Table 1
How can geographic information enable Sendai Framework Targets?
| SF TARGET | GEO-ENABLING SF TARGETS |
|---|---|
| 1 | Disaster-related information for affected people or people in danger can be generated through the CS/VGI channels. Rescue and first responder plans and actions can be facilitated from up-to-date (i.e., post-disaster) VGI. |
| 2 | Accurate GI is needed, especially for disaster-prone areas, to enhance resilience capacity through spatial analysis. |
| 3 | Use EO and CS/VGI to plan better and resilient development expansion. Use land tenure and administration systems to quickly restore land rights and minimize economic loss. |
| 4 | Use EO and CS/VGI to map critical, health, and educational infrastructure. Use spatial analysis to enhance resilience and plan evacuation/search/rescue efforts or efficient fall-back scenarios. |
| 5 | Use CS/VGI in collaboration with authoritative (national or local) efforts to enhance spatial data infrastructures. Use CS/VGI powered with cutting edge technological developments (e.g., ML) to minimize cost for data collection, maintenance, and analysis. |
| 6 | Use CS/VGI channels to funnel crowdsourced effort to developing countries. Use technological developments (e.g,. ML) to multiply the efficiency of the crowdsourced contribution or the resilience systems developed. |
| 7 | Use CS/VGI to develop broad networks of citizen sensors that will support any authoritative early warning system and disaster risk information and assessment plan. |
[i] CS: citizen science, EO: Earth observation, ML: machine learning, Framework, VGI: volunteered geographic information.
Table 2
How can geographic information enable Sendai Framework Priorities?

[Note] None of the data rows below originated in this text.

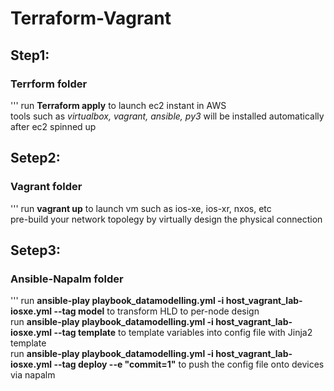 # Terraform-Vagrant

## Step1:
### Terrform folder
 '''
    run **Terraform apply** to launch ec2 instant in AWS</br>
    tools such as _virtualbox, vagrant, ansible, py3_ will be installed automatically after ec2 spinned up

## Setep2:
### Vagrant folder 
'''
    run **vagrant up** to launch vm such as ios-xe, ios-xr, nxos, etc</br>
    pre-build your network topolegy by virtually design the physical connection
 
## Setep3:
### Ansible-Napalm folder 
 '''
    run **ansible-play playbook_datamodelling.yml -i host_vagrant_lab-iosxe.yml --tag model** to transform HLD to per-node design</br>
    run **ansible-play playbook_datamodelling.yml -i host_vagrant_lab-iosxe.yml --tag template** to template variables into config file with Jinja2 template</br>
    run **ansible-play playbook_datamodelling.yml -i host_vagrant_lab-iosxe.yml --tag deploy --e "commit=1"** to push the config file onto devices via napalm</br>
 
 
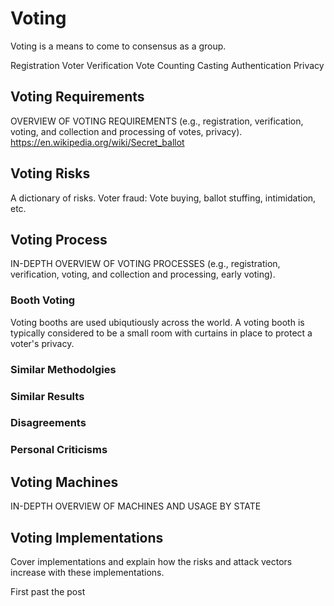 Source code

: Voting
======
Voting is a means to come to consensus as a group.

Registration
Voter Verification
Vote Counting
Casting
Authentication
Privacy

Voting Requirements
-------------------
OVERVIEW OF VOTING REQUIREMENTS (e.g., registration, verification, voting, and
collection and processing of votes, privacy).
https://en.wikipedia.org/wiki/Secret_ballot

Voting Risks
------------
A dictionary of risks.
Voter fraud: Vote buying, ballot stuffing, intimidation, etc.

Voting Process
--------------
IN-DEPTH OVERVIEW OF VOTING PROCESSES (e.g., registration, verification, voting,
and collection and processing, early voting).

### Booth Voting
Voting booths are used ubiqutiously across the world. A voting booth is
typically considered to be a small room with curtains in place to protect a
voter's privacy.

### Similar Methodolgies
### Similar Results
### Disagreements
### Personal Criticisms

Voting Machines
---------------
IN-DEPTH OVERVIEW OF MACHINES AND USAGE BY STATE

Voting Implementations
----------------------
Cover implementations and explain how the risks and attack vectors increase with
these implementations.

First past the post


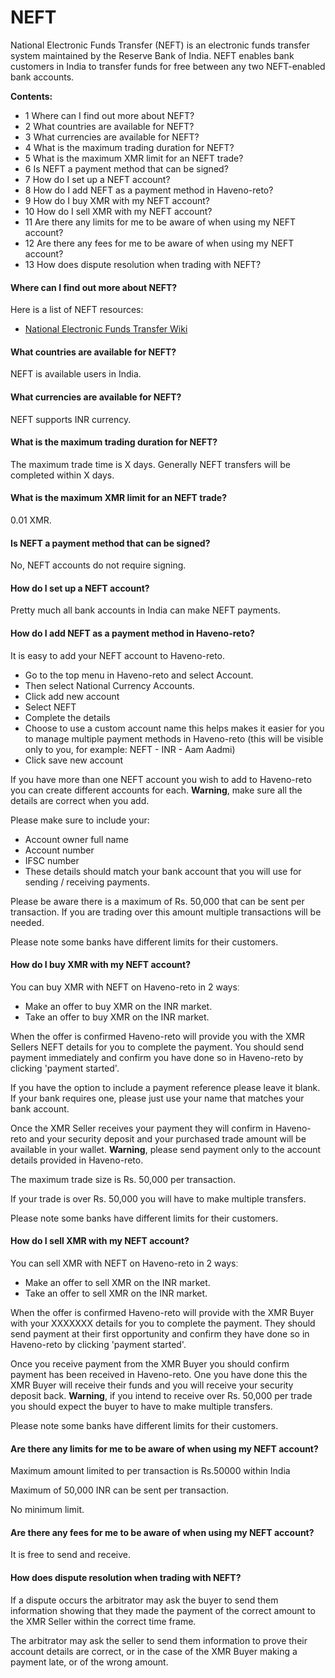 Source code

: # NEFT

National Electronic Funds Transfer (NEFT) is an electronic funds transfer system maintained by the Reserve Bank of India. NEFT enables bank customers in India to transfer funds for free between any two NEFT-enabled bank accounts.

**Contents:**
- 1 Where can I find out more about NEFT?
- 2 What countries are available for NEFT?
- 3 What currencies are available for NEFT?
- 4 What is the maximum trading duration for NEFT?
- 5 What is the maximum XMR limit for an NEFT trade?
- 6 Is NEFT a payment method that can be signed?
- 7 How do I set up a NEFT account?
- 8 How do I add NEFT as a payment method in Haveno-reto?
- 9 How do I buy XMR with my NEFT account?
- 10 How do I sell XMR with my NEFT account?
- 11 Are there any limits for me to be aware of when using my NEFT account?
- 12 Are there any fees for me to be aware of when using my NEFT account?
- 13 How does dispute resolution when trading with NEFT?

#### Where can I find out more about NEFT?

Here is a list of NEFT resources:

- [National Electronic Funds Transfer Wiki](https://en.wikipedia.org/wiki/National_Electronic_Funds_Transfer)

#### What countries are available for NEFT?

NEFT is available users in India.

#### What currencies are available for NEFT?

NEFT supports INR currency.

#### What is the maximum trading duration for NEFT?

The maximum trade time is X days. Generally NEFT transfers will be completed within X days.

#### What is the maximum XMR limit for an NEFT trade?

0.01 XMR.

#### Is NEFT a payment method that can be signed?

No, NEFT accounts do not require signing.

#### How do I set up a NEFT account?

Pretty much all bank accounts in India can make NEFT payments.

#### How do I add NEFT as a payment method in Haveno-reto?

It is easy to add your NEFT account to Haveno-reto.

- Go to the top menu in Haveno-reto and select Account.
- Then select National Currency Accounts.
- Click add new account
- Select NEFT
- Complete the details
- Choose to use a custom account name this helps makes it easier for you to manage multiple payment methods in Haveno-reto (this will be visible only to you, for example: NEFT - INR - Aam Aadmi)
- Click save new account

If you have more than one NEFT account you wish to add to Haveno-reto you can create different accounts for each.
**Warning**, make sure all the details are correct when you add.

Please make sure to include your:

- Account owner full name
- Account number
- IFSC number
- These details should match your bank account that you will use for sending / receiving payments.

Please be aware there is a maximum of Rs. 50,000 that can be sent per transaction. If you are trading over this amount multiple transactions will be needed.

Please note some banks have different limits for their customers.

#### How do I buy XMR with my NEFT account?

You can buy XMR with NEFT on Haveno-reto in 2 waysː

- Make an offer to buy XMR on the INR market.
- Take an offer to buy XMR on the INR market.

When the offer is confirmed Haveno-reto will provide you with the XMR Sellers NEFT details for you to complete the payment. You should send payment immediately and confirm you have done so in Haveno-reto by clicking 'payment started'.

If you have the option to include a payment reference please leave it blank. If your bank requires one, please just use your name that matches your bank account.

Once the XMR Seller receives your payment they will confirm in Haveno-reto and your security deposit and your purchased trade amount will be available in your wallet.
**Warning**, please send payment only to the account details provided in Haveno-reto.

The maximum trade size is Rs. 50,000 per transaction.

If your trade is over Rs. 50,000 you will have to make multiple transfers.

Please note some banks have different limits for their customers.

#### How do I sell XMR with my NEFT account?

You can sell XMR with NEFT on Haveno-reto in 2 waysː

- Make an offer to sell XMR on the INR market.
- Take an offer to sell XMR on the INR market.

When the offer is confirmed Haveno-reto will provide with the XMR Buyer with your XXXXXXX details for you to complete the payment. They should send payment at their first opportunity and confirm they have done so in Haveno-reto by clicking 'payment started'.

Once you receive payment from the XMR Buyer you should confirm payment has been received in Haveno-reto. One you have done this the XMR Buyer will receive their funds and you will receive your security deposit back.
**Warning**, if you intend to receive over Rs. 50,000 per trade you should expect the buyer to have to make multiple transfers.

Please note some banks have different limits for their customers.

#### Are there any limits for me to be aware of when using my NEFT account?

Maximum amount limited to per transaction is Rs.50000 within India

Maximum of 50,000 INR can be sent per transaction.

No minimum limit.

#### Are there any fees for me to be aware of when using my NEFT account?

It is free to send and receive.

#### How does dispute resolution when trading with NEFT?

If a dispute occurs the arbitrator may ask the buyer to send them information showing that they made the payment of the correct amount to the XMR Seller within the correct time frame.

The arbitrator may ask the seller to send them information to prove their account details are correct, or in the case of the XMR Buyer making a payment late, or of the wrong amount. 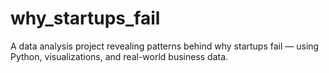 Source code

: # why_startups_fail
 A data analysis project revealing patterns behind why startups fail — using Python, visualizations, and real-world business data.
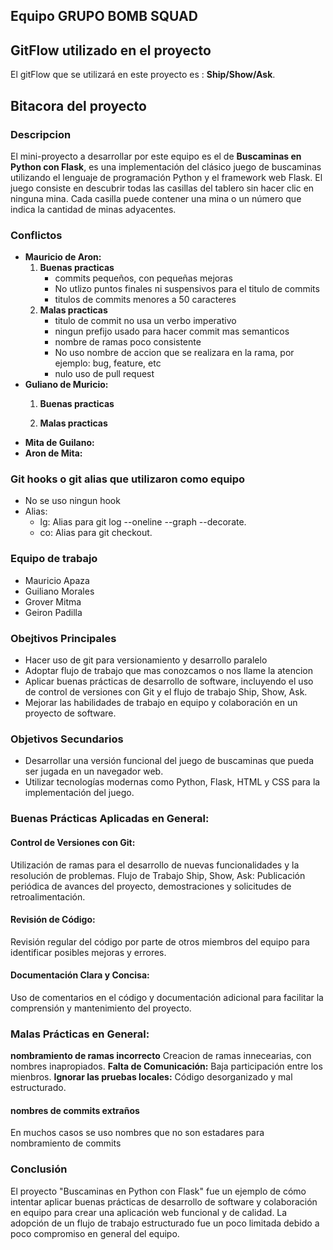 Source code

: ## Equipo **GRUPO BOMB SQUAD**

## GitFlow utilizado en el proyecto

El gitFlow que se utilizará en este proyecto es : **Ship/Show/Ask**.

## Bitacora del proyecto

### Descripcion
El mini-proyecto a desarrollar por este equipo es el de **Buscaminas en Python con Flask**,  es una implementación del clásico juego de buscaminas utilizando el lenguaje de programación Python y el framework web Flask. El juego consiste en descubrir todas las casillas del tablero sin hacer clic en ninguna mina. Cada casilla puede contener una mina o un número que indica la cantidad de minas adyacentes.

### Conflictos
- **Mauricio de Aron:** 
    1. **Buenas practicas**
        - commits pequeños, con pequeñas mejoras
        - No utlizo puntos finales ni suspensivos para el titulo de commits
        - titulos de commits menores a 50 caracteres
    2. **Malas practicas**
        - titulo de commit no usa un verbo imperativo
        - ningun prefijo usado para hacer commit mas semanticos
        - nombre de ramas poco consistente
        - No uso nombre de accion que se realizara en la rama, por ejemplo: bug, feature, etc 
        - nulo uso de pull request
- **Guliano de Muricio:**
    1. **Buenas practicas**
    
    2. **Malas practicas**
- **Mita de Guilano:** 
- **Aron de Mita:**

### Git hooks o git alias que utilizaron como equipo
- No se uso ningun hook
- Alias:
    - lg: Alias para git log --oneline --graph --decorate.
    - co: Alias para git checkout.

### Equipo de trabajo
- Mauricio Apaza
- Guiliano Morales
- Grover Mitma
- Geiron Padilla

### Obejtivos Principales
- Hacer uso de git para versionamiento y desarrollo paralelo
- Adoptar flujo de trabajo que mas conozcamos o nos llame la atencion
- Aplicar buenas prácticas de desarrollo de software, incluyendo el uso de control de versiones con Git y el flujo de trabajo Ship, Show, Ask.
- Mejorar las habilidades de trabajo en equipo y colaboración en un proyecto de software.


### Objetivos Secundarios
- Desarrollar una versión funcional del juego de buscaminas que pueda ser jugada en un navegador web.
- Utilizar tecnologías modernas como Python, Flask, HTML y CSS para la implementación del juego.

### Buenas Prácticas Aplicadas en General:
#### Control de Versiones con Git:
Utilización de ramas para el desarrollo de nuevas funcionalidades y la resolución de problemas.
Flujo de Trabajo Ship, Show, Ask: Publicación periódica de avances del proyecto, demostraciones y solicitudes de retroalimentación.
#### Revisión de Código: 
Revisión regular del código por parte de otros miembros del equipo para identificar posibles mejoras y errores.
#### Documentación Clara y Concisa: 
Uso de comentarios en el código y documentación adicional para facilitar la comprensión y mantenimiento del proyecto.

###  Malas Prácticas en General:
**nombramiento de ramas incorrecto** Creacion de ramas innecearias, con nombres inapropiados.
**Falta de Comunicación:** Baja participación entre los mienbros.
**Ignorar las pruebas locales:** Código desorganizado y mal estructurado.

#### nombres de commits extraños
En muchos casos se uso nombres que no son estadares para nombramiento de commits

### Conclusión

El proyecto "Buscaminas en Python con Flask" fue un ejemplo de cómo intentar aplicar buenas prácticas de desarrollo de software y colaboración en equipo para crear una aplicación web funcional y de calidad. La adopción de un flujo de trabajo estructurado fue un poco limitada debido a poco compromiso en general del equipo.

| SF PRIORITY | GEO-ENABLING SF PRIORITIES |
|---|---|
| 1 | Use EO/CS/VGI to collect data to educate authorities and the public about the disaster risk assessment. Innovative methods (e.g., gamification) can bring concepts such as resilience and disaster risk management to broad audiences. |
| 2 | Include CS/VGI and innovative technologies to prepare or update policies and guidelines that will improve the overall governance of disaster management. By engaging with the crowd, a more accurate understanding of the needs and requirements of people and local communities can be acquired by the authorities. |
| 3 | Invest in expanding EO/CS/VGI proliferation to develop a resilient network of up-to-date data collection that can support resilience and disaster reduction planning and action. |
| 4 | Data from CS/VGI/ML and EO can provide a holistic framework for local, national, or regional preparedness against disasters, while securing a head start for a sustainable recovery, rehabilitation, and reconstruction process. |
[i] CS: citizen science, EO: Earth observation, ML: machine learning, Framework, VGI: volunteered geographic information.